▶

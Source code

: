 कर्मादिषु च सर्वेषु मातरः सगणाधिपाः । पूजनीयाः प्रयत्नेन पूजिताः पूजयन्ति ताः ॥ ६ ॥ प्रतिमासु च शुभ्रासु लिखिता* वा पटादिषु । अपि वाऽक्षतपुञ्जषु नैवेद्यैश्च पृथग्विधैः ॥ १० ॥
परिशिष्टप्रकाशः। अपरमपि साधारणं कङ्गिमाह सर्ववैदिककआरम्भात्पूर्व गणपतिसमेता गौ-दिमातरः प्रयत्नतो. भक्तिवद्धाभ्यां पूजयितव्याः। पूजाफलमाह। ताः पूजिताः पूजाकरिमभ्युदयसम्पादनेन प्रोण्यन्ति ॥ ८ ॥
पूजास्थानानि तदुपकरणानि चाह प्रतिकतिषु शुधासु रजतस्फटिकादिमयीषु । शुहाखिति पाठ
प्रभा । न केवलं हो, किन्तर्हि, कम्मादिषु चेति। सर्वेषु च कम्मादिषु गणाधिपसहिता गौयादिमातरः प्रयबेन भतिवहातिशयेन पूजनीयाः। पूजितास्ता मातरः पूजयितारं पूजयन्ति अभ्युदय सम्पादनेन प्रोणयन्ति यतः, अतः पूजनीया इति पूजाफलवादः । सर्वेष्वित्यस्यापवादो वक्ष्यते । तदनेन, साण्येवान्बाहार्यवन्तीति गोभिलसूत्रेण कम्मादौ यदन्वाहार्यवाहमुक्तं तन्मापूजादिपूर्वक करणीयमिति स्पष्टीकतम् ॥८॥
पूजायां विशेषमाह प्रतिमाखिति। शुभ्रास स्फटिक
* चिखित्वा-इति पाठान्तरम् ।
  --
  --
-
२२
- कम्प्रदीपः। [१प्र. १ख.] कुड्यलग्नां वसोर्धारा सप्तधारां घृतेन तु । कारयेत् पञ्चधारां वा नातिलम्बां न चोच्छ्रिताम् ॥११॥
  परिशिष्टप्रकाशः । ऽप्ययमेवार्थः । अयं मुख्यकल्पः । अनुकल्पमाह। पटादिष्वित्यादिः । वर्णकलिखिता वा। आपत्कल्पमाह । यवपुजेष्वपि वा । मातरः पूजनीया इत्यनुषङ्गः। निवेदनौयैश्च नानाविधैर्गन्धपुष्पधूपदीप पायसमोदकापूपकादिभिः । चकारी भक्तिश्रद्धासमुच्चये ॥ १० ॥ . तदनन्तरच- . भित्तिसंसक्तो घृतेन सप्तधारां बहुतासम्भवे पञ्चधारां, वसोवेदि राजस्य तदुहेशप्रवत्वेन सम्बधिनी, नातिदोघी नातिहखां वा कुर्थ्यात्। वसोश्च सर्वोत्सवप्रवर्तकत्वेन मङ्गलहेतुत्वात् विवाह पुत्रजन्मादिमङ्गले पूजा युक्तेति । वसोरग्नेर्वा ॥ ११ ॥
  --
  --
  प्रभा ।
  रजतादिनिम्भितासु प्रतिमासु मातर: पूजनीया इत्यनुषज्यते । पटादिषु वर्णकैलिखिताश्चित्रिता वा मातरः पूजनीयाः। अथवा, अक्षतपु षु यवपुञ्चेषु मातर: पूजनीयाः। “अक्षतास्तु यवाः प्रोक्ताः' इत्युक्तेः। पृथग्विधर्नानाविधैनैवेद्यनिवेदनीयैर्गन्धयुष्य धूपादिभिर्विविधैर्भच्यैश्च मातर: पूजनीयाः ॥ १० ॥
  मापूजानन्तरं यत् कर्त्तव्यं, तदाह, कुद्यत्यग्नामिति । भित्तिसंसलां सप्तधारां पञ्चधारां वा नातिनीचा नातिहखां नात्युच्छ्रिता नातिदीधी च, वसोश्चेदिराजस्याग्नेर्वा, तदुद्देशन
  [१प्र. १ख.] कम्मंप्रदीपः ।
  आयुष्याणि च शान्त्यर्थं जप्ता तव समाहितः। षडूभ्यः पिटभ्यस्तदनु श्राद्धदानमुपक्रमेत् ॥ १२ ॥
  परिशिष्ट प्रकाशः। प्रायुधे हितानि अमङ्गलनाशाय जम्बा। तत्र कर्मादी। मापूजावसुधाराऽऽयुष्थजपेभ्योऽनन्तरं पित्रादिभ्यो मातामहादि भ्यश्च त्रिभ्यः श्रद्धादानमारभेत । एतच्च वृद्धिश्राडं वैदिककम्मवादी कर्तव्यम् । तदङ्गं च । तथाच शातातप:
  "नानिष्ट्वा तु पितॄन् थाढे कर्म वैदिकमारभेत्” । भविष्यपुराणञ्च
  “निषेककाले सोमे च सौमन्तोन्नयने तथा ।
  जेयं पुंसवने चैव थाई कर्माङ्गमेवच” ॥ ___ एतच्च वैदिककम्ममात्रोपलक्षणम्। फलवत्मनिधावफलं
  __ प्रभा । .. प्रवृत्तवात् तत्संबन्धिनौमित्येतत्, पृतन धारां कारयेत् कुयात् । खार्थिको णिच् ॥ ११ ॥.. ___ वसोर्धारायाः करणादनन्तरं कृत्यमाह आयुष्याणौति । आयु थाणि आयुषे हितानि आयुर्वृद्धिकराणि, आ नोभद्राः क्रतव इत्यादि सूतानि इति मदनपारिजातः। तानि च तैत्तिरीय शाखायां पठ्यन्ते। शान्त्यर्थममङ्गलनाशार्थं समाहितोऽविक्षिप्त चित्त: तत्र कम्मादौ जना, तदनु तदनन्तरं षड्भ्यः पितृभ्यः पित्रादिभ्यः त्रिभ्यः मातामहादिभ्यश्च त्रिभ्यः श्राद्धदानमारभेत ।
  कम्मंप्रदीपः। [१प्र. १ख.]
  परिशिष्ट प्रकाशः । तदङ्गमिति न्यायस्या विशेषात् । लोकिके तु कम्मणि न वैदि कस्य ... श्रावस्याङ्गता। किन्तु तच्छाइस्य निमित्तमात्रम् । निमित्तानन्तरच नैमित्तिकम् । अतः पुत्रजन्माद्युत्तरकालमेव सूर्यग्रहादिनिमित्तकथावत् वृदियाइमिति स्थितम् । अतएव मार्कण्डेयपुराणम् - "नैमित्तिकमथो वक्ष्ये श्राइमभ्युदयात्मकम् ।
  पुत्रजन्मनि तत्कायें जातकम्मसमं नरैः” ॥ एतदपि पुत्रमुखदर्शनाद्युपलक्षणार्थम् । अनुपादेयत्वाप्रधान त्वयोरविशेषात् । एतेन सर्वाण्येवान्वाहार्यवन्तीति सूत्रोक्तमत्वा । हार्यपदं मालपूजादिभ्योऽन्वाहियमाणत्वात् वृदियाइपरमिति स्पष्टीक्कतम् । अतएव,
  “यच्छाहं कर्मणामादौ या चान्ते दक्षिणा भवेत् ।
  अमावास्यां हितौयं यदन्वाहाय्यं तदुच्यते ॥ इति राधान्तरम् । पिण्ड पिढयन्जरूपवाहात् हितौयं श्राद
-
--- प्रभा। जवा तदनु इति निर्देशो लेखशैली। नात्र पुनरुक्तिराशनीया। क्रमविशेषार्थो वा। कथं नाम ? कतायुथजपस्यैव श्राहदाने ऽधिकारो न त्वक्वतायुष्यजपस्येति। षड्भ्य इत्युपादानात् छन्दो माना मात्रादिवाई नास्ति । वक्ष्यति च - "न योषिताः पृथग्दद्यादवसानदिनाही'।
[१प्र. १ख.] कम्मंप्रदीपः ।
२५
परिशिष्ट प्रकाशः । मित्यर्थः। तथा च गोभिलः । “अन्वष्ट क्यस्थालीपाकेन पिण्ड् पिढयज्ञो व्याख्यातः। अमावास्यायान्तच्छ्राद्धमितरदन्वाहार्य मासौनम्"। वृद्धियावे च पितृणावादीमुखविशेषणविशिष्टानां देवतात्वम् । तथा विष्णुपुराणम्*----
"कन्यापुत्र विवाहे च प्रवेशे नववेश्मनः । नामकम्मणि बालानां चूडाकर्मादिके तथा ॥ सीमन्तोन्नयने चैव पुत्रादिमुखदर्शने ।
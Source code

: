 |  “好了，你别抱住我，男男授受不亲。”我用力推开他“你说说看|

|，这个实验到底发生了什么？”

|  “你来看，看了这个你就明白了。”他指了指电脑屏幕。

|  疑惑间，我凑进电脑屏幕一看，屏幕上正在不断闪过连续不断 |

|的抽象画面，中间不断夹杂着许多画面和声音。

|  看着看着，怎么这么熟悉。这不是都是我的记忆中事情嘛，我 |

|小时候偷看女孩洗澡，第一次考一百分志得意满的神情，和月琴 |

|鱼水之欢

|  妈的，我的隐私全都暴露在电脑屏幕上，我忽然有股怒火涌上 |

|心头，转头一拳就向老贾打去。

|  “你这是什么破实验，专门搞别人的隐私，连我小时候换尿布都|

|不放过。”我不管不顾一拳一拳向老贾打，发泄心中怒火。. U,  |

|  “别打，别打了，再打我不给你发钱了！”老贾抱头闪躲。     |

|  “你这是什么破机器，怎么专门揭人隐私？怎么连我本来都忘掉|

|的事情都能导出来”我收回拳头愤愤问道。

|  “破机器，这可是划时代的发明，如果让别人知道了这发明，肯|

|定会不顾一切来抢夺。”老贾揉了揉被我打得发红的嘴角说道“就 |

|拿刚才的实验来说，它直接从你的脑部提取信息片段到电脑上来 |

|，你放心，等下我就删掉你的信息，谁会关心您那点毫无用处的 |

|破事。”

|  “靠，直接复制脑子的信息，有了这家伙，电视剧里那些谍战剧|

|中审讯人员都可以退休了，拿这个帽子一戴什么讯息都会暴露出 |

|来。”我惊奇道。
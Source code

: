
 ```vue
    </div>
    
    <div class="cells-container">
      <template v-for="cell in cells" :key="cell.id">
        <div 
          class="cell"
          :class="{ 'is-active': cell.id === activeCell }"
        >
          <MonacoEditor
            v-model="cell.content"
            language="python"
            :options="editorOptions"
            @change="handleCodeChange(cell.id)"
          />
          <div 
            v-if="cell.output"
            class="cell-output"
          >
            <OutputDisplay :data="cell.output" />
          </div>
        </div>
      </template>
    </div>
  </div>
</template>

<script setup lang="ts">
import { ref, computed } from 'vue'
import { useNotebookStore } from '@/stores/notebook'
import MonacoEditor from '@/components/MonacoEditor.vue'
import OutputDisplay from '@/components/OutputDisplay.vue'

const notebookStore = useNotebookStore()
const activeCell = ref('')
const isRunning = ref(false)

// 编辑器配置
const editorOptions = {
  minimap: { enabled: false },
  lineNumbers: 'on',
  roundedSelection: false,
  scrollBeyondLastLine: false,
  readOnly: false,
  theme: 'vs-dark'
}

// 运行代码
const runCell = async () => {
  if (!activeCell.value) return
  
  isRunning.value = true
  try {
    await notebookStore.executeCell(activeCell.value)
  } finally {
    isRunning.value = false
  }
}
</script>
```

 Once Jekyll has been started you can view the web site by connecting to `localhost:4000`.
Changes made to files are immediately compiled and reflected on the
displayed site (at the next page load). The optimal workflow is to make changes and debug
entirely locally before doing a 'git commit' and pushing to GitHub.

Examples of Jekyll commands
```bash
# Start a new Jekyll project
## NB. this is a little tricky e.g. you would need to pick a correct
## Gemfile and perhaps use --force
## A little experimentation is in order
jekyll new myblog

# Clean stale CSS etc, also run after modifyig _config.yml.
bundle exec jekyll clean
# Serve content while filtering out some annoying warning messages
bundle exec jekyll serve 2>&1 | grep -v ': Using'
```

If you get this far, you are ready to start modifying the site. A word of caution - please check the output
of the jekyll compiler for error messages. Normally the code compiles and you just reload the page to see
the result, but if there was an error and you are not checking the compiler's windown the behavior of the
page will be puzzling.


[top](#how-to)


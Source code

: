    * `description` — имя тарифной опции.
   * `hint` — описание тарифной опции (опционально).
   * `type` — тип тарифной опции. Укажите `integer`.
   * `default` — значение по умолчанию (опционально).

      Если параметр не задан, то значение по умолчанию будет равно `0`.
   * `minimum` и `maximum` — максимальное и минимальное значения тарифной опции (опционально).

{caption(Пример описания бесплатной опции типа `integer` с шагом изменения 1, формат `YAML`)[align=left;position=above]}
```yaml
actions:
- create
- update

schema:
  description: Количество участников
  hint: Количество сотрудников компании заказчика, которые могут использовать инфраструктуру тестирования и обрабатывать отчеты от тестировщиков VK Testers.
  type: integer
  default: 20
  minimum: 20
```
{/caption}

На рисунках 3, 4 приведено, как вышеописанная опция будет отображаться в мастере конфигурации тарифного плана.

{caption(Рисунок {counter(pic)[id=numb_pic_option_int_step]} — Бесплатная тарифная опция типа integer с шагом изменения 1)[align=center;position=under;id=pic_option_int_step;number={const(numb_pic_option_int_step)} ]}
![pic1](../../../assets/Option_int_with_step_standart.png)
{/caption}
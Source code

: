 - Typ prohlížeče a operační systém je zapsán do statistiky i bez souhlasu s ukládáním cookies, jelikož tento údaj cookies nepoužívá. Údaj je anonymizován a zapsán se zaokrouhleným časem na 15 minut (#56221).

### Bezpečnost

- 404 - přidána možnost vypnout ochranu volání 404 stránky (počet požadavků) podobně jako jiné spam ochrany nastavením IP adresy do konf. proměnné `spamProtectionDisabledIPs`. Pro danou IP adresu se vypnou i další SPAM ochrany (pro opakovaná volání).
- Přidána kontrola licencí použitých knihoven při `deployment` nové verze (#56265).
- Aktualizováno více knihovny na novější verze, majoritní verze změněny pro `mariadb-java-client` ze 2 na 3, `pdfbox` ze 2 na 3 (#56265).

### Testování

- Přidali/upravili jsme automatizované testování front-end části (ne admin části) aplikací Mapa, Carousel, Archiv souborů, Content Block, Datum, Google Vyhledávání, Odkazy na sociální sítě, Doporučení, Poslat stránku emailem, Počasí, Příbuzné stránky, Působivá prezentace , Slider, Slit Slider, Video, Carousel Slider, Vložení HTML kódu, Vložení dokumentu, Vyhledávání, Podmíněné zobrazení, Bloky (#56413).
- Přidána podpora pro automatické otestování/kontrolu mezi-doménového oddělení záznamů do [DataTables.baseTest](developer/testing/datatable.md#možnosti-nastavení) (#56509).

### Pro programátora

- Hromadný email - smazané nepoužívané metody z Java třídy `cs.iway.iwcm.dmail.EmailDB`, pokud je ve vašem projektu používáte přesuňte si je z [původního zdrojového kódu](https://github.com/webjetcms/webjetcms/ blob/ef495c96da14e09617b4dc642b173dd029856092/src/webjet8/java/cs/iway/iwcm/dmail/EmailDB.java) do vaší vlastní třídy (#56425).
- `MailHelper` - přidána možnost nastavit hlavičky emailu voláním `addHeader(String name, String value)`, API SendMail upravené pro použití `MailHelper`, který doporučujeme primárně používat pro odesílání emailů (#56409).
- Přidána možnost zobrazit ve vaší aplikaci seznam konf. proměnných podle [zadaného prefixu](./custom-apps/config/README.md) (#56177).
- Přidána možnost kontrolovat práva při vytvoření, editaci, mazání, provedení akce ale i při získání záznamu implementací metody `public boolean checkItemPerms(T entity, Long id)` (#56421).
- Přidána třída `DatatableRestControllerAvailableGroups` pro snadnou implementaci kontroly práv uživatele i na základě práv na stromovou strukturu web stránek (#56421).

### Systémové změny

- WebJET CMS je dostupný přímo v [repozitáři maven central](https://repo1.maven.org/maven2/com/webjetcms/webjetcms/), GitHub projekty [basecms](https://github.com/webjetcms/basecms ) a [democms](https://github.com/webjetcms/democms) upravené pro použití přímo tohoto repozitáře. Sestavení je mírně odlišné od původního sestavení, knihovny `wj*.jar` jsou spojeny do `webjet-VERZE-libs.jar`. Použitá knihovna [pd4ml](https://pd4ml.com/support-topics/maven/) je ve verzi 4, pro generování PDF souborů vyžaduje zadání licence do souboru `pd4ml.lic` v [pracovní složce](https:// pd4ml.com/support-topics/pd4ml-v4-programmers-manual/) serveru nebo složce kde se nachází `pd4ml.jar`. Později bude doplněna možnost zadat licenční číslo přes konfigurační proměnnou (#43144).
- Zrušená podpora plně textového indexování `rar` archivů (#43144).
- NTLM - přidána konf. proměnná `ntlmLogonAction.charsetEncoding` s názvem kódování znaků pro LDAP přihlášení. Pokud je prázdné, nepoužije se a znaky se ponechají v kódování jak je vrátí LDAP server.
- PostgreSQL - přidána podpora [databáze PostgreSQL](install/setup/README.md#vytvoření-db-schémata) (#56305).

◀

• _WHAT THE EXERCISE ASKS_: Output exactly the lines of the records from the first through the one bearing "- कम्प्रदीपः। [१प्र.", both ends included.

• _TASK ANSWER_:
Source code

: कर्मादिषु च सर्वेषु मातरः सगणाधिपाः । पूजनीयाः प्रयत्नेन पूजिताः पूजयन्ति ताः ॥ ६ ॥ प्रतिमासु च शुभ्रासु लिखिता* वा पटादिषु । अपि वाऽक्षतपुञ्जषु नैवेद्यैश्च पृथग्विधैः ॥ १० ॥
परिशिष्टप्रकाशः। अपरमपि साधारणं कङ्गिमाह सर्ववैदिककआरम्भात्पूर्व गणपतिसमेता गौ-दिमातरः प्रयत्नतो. भक्तिवद्धाभ्यां पूजयितव्याः। पूजाफलमाह। ताः पूजिताः पूजाकरिमभ्युदयसम्पादनेन प्रोण्यन्ति ॥ ८ ॥
पूजास्थानानि तदुपकरणानि चाह प्रतिकतिषु शुधासु रजतस्फटिकादिमयीषु । शुहाखिति पाठ
प्रभा । न केवलं हो, किन्तर्हि, कम्मादिषु चेति। सर्वेषु च कम्मादिषु गणाधिपसहिता गौयादिमातरः प्रयबेन भतिवहातिशयेन पूजनीयाः। पूजितास्ता मातरः पूजयितारं पूजयन्ति अभ्युदय सम्पादनेन प्रोणयन्ति यतः, अतः पूजनीया इति पूजाफलवादः । सर्वेष्वित्यस्यापवादो वक्ष्यते । तदनेन, साण्येवान्बाहार्यवन्तीति गोभिलसूत्रेण कम्मादौ यदन्वाहार्यवाहमुक्तं तन्मापूजादिपूर्वक करणीयमिति स्पष्टीकतम् ॥८॥
पूजायां विशेषमाह प्रतिमाखिति। शुभ्रास स्फटिक
* चिखित्वा-इति पाठान्तरम् ।
  --
  --
-
२२
- कम्प्रदीपः। [१प्र. १ख.] कुड्यलग्नां वसोर्धारा सप्तधारां घृतेन तु । कारयेत् पञ्चधारां वा नातिलम्बां न चोच्छ्रिताम् ॥११॥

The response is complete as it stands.